Starting at the line that contains "O(n·m) peor (colisiones)" and ending at the line that contains "el arreglo de", the lines below are to be given again exactly, with nothing added.

------------

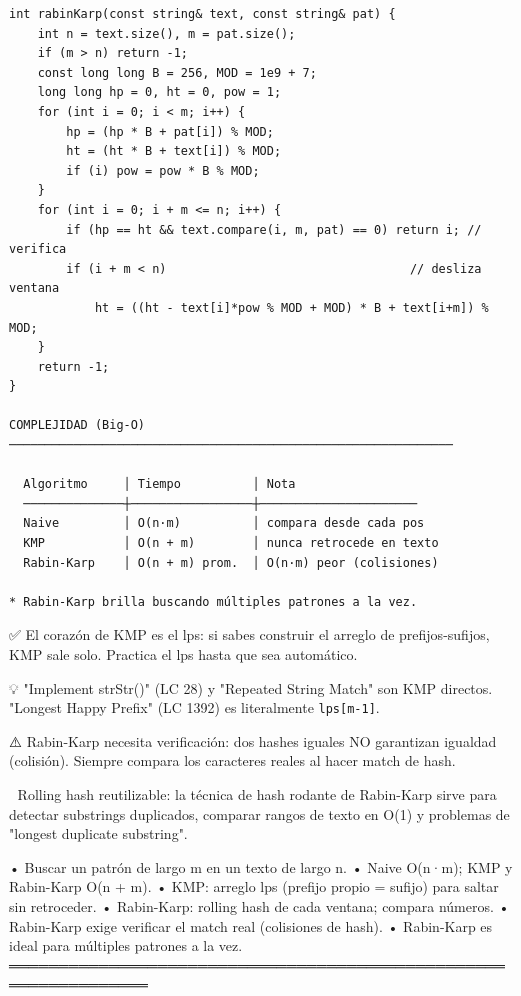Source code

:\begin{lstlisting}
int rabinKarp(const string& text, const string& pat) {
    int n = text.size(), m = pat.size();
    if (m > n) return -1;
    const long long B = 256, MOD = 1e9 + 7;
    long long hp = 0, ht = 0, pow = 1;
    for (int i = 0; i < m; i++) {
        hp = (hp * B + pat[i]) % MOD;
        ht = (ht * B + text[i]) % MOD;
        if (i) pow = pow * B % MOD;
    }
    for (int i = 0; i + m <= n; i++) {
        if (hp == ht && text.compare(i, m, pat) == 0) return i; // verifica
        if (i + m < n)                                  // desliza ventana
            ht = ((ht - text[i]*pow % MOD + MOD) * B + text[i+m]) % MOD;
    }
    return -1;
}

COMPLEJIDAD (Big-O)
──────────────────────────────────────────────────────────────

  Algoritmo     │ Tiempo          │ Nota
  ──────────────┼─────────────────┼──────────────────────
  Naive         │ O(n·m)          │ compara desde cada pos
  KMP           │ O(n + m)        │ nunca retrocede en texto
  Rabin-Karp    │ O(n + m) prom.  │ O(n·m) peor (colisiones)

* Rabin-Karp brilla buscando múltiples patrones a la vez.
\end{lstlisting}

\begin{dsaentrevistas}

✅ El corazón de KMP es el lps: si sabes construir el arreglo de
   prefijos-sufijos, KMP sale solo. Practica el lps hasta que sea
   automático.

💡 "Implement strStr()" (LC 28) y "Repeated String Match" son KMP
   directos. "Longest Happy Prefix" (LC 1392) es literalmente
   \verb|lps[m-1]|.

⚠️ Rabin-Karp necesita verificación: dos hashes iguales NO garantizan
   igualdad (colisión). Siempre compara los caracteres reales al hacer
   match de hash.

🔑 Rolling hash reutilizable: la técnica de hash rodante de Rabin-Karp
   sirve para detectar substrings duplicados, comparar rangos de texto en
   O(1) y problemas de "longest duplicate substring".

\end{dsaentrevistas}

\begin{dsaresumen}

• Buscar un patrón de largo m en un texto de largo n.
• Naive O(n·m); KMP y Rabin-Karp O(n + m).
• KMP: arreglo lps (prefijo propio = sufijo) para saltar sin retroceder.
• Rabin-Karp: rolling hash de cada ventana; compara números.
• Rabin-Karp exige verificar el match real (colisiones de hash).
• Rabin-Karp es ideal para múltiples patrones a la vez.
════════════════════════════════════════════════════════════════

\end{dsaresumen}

------------

# [Response to this task]
  Rabin-Karp    │ O(n + m) prom.  │ O(n·m) peor (colisiones)

* Rabin-Karp brilla buscando múltiples patrones a la vez.
\end{lstlisting}

\begin{dsaentrevistas}

✅ El corazón de KMP es el lps: si sabes construir el arreglo de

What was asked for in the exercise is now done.